----- RECORDS FOR PROCESSING -----
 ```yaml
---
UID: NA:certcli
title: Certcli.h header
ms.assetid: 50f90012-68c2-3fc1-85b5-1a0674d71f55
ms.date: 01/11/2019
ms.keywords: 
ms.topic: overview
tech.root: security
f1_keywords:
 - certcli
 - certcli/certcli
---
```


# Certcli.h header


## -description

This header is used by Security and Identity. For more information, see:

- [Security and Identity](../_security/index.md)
-----
### YOUR INSTRUCTIONS
Each line of the records above should be copied exactly.

### EXERCISE RESPONSE
 ```yaml
---
UID: NA:certcli
title: Certcli.h header
ms.assetid: 50f90012-68c2-3fc1-85b5-1a0674d71f55
ms.date: 01/11/2019
ms.keywords: 
ms.topic: overview
tech.root: security
f1_keywords:
 - certcli
 - certcli/certcli
---
```


# Certcli.h header


## -description

This header is used by Security and Identity. For more information, see:

- [Security and Identity](../_security/index.md)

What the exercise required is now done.